WORK REQUIRED | Please filter the listing below and copy out the lines that hold "werden".

ENTRIES SHOWN |
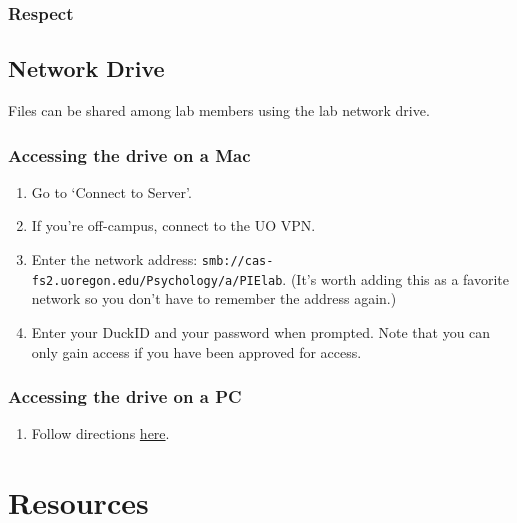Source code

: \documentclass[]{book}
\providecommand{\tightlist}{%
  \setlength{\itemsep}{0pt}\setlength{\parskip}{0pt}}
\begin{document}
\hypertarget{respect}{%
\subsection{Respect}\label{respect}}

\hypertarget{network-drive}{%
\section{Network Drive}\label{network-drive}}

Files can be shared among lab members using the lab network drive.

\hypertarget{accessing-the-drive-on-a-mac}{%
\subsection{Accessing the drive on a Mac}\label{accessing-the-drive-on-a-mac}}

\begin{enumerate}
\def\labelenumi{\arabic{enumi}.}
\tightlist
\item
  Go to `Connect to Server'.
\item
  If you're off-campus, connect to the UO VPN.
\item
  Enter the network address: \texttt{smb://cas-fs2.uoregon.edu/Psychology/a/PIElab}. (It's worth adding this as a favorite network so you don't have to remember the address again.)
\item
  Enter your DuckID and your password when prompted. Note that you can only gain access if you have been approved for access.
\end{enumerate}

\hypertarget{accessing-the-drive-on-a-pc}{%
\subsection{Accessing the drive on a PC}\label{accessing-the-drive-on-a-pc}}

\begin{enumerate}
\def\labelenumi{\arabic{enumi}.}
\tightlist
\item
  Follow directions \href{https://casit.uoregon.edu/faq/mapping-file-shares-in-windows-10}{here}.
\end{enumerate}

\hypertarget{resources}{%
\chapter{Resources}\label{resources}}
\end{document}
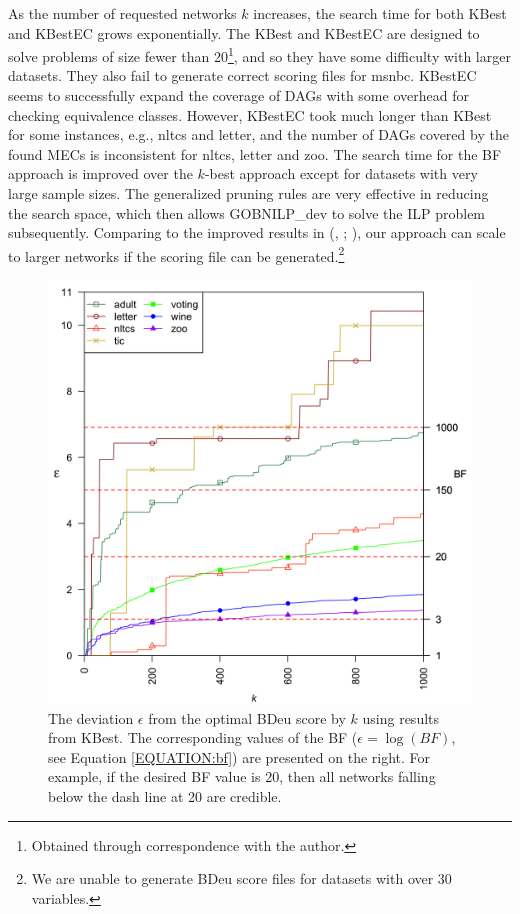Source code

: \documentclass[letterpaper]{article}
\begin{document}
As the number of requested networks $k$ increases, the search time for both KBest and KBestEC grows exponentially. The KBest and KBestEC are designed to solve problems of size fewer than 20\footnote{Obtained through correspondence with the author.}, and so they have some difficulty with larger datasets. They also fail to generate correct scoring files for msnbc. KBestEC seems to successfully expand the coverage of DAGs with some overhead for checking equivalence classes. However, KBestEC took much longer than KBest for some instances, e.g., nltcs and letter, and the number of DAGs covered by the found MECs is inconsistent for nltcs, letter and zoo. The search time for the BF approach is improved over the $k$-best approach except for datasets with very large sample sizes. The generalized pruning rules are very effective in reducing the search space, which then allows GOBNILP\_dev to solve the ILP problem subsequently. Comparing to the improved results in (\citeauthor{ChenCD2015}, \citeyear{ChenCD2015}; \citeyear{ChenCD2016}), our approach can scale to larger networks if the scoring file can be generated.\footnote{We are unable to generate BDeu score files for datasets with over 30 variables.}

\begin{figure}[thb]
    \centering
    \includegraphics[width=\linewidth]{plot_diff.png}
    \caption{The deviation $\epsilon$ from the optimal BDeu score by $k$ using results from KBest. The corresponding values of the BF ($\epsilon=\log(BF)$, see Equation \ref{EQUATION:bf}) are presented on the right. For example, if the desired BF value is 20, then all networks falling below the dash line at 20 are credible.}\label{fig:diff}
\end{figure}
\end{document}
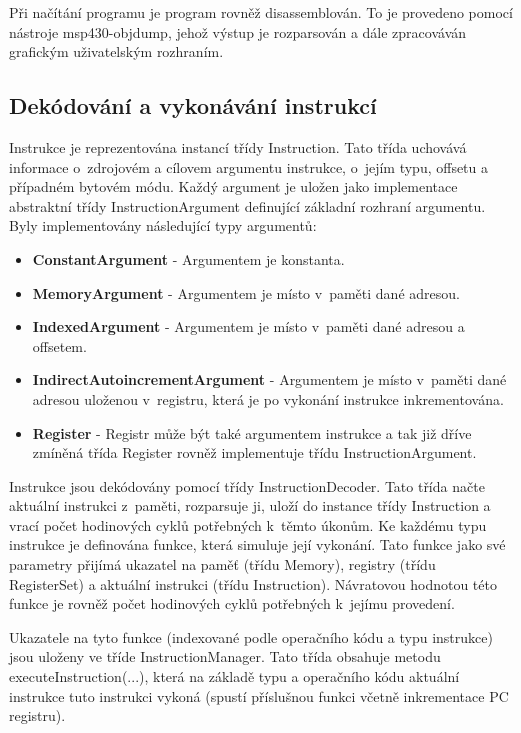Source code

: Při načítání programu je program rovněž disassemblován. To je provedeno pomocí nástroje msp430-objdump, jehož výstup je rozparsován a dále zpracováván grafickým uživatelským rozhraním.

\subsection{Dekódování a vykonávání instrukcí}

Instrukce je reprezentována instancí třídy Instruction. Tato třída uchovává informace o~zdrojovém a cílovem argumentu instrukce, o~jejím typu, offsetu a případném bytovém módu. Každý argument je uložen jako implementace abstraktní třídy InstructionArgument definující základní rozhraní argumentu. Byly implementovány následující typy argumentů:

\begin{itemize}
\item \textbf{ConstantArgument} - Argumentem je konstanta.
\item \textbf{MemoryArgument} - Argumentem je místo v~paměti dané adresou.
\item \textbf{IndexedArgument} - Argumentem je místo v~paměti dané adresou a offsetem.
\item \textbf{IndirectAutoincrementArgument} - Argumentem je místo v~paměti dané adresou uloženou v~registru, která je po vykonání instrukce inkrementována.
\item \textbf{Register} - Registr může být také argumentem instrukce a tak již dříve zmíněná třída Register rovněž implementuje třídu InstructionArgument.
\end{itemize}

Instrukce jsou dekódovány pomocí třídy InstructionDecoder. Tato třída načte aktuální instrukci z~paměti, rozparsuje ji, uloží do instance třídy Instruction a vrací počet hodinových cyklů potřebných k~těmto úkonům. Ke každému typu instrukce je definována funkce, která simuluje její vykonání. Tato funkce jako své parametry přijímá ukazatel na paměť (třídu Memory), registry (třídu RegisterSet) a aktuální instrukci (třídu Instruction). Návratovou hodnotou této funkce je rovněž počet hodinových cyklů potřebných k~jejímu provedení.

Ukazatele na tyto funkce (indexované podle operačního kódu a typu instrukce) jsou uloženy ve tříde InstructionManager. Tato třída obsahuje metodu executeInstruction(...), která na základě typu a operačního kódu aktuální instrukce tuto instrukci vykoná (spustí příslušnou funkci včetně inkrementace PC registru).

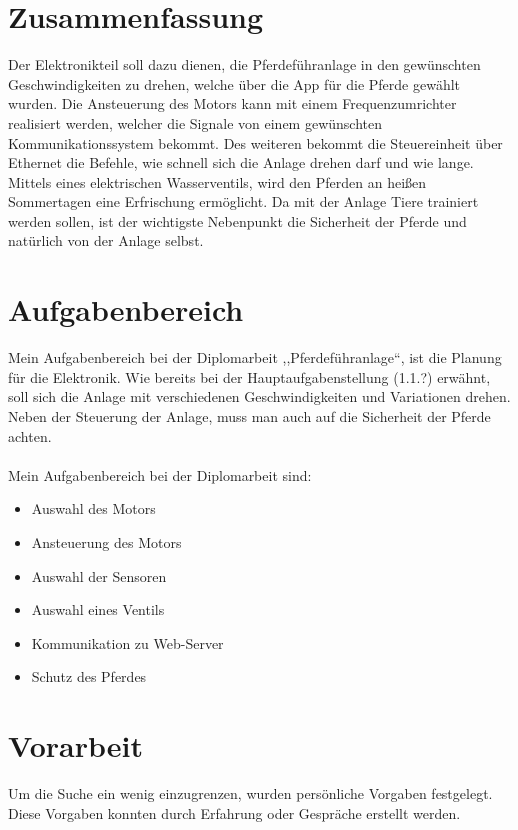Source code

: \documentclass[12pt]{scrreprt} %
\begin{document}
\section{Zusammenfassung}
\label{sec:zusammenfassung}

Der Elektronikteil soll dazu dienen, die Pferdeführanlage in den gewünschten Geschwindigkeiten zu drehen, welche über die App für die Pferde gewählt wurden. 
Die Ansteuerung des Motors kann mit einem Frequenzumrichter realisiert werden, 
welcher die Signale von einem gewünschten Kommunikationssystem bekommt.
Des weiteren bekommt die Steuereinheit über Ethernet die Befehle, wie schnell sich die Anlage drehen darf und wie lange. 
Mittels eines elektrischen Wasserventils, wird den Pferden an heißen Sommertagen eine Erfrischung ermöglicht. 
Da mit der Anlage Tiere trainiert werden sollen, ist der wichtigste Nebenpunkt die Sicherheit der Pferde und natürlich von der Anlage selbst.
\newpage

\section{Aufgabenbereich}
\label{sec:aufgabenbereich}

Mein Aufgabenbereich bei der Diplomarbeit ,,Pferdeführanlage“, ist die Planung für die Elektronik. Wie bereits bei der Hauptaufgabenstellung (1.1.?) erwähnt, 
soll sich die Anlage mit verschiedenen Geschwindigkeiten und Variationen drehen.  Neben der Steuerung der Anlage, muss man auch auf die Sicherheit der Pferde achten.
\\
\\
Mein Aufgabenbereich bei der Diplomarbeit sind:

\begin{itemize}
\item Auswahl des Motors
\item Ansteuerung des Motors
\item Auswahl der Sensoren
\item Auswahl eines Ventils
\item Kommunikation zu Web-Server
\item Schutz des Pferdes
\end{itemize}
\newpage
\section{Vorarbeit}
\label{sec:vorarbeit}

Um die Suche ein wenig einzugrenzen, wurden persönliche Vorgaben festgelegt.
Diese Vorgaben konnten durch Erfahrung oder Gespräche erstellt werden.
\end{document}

REPLY |
Die Ansteuerung des Motors kann mit einem Frequenzumrichter realisiert werden, 
Da mit der Anlage Tiere trainiert werden sollen, ist der wichtigste Nebenpunkt die Sicherheit der Pferde und natürlich von der Anlage selbst.
Diese Vorgaben konnten durch Erfahrung oder Gespräche erstellt werden.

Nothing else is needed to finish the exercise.